======== RECORDS

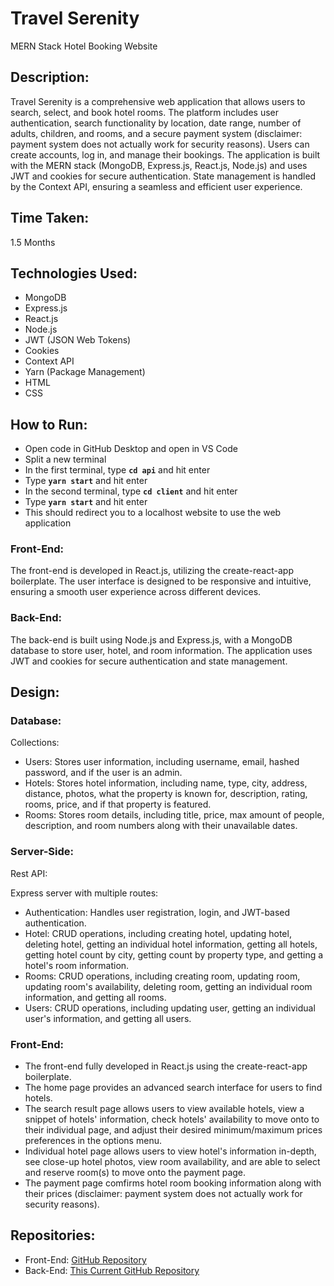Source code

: # Travel Serenity
MERN Stack Hotel Booking Website

## Description:
Travel Serenity is a comprehensive web application that allows users to search, select, and book hotel rooms. The platform includes user authentication, search functionality by location, date range, number of adults, children, and rooms, and a secure payment system (disclaimer: payment system does not actually work for security reasons). Users can create accounts, log in, and manage their bookings. The application is built with the MERN stack (MongoDB, Express.js, React.js, Node.js) and uses JWT and cookies for secure authentication. State management is handled by the Context API, ensuring a seamless and efficient user experience.

## Time Taken:
1.5 Months

## Technologies Used:

- MongoDB
- Express.js
- React.js
- Node.js
- JWT (JSON Web Tokens)
- Cookies
- Context API
- Yarn (Package Management)
- HTML
- CSS

## How to Run:
- Open code in GitHub Desktop and open in VS Code
- Split a new terminal
- In the first terminal, type **```cd api```** and hit enter
- Type **```yarn start```** and hit enter
- In the second terminal, type **```cd client```** and hit enter
- Type **```yarn start```** and hit enter
- This should redirect you to a localhost website to use the web application

### Front-End:
The front-end is developed in React.js, utilizing the create-react-app boilerplate. The user interface is designed to be responsive and intuitive, ensuring a smooth user experience across different devices.

### Back-End:
The back-end is built using Node.js and Express.js, with a MongoDB database to store user, hotel, and room information. The application uses JWT and cookies for secure authentication and state management.

## Design:
### Database:

Collections:
- Users: Stores user information, including username, email, hashed password, and if the user is an admin.
- Hotels: Stores hotel information, including name, type, city, address, distance, photos, what the property is known for, description, rating, rooms, price, and if that property is featured.
- Rooms: Stores room details, including title, price, max amount of people, description, and room numbers along with their unavailable dates.

### Server-Side:

Rest API:

Express server with multiple routes:
- Authentication: Handles user registration, login, and JWT-based authentication.
- Hotel: CRUD operations, including creating hotel, updating hotel, deleting hotel, getting an individual hotel information, getting all hotels, getting hotel count by city, getting count by property type, and getting a hotel's room information.
- Rooms: CRUD operations, including creating room, updating room, updating room's availability, deleting room, getting an individual room information, and getting all rooms.
- Users: CRUD operations, including updating user, getting an individual user's information, and getting all users.

### Front-End:

- The front-end fully developed in React.js using the create-react-app boilerplate.
- The home page provides an advanced search interface for users to find hotels.
- The search result page allows users to view available hotels, view a snippet of hotels' information, check hotels' availability to move onto to their individual page, and adjust their desired minimum/maximum prices preferences in the options menu.
- Individual hotel page allows users to view hotel's information in-depth, see close-up hotel photos, view room availability, and are able to select and reserve room(s) to move onto the payment page.
- The payment page comfirms hotel room booking information along with their prices (disclaimer: payment system does not actually work for security reasons).

## Repositories:

- Front-End: [GitHub Repository](https://github.com/nguyenjh/travel-serenity-react-ui)
- Back-End: [This Current GitHub Repository](https://github.com/nguyenjh/travel-serenity)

================

ASSIGNMENT:
Only the lines above starting at the line that holds "The front-end is" and ending at the line that holds "- Users: Stores" are to be repeated, exactly and in full.

REPLY TO THE TASK:
The front-end is developed in React.js, utilizing the create-react-app boilerplate. The user interface is designed to be responsive and intuitive, ensuring a smooth user experience across different devices.

### Back-End:
The back-end is built using Node.js and Express.js, with a MongoDB database to store user, hotel, and room information. The application uses JWT and cookies for secure authentication and state management.

## Design:
### Database:

Collections:
- Users: Stores user information, including username, email, hashed password, and if the user is an admin.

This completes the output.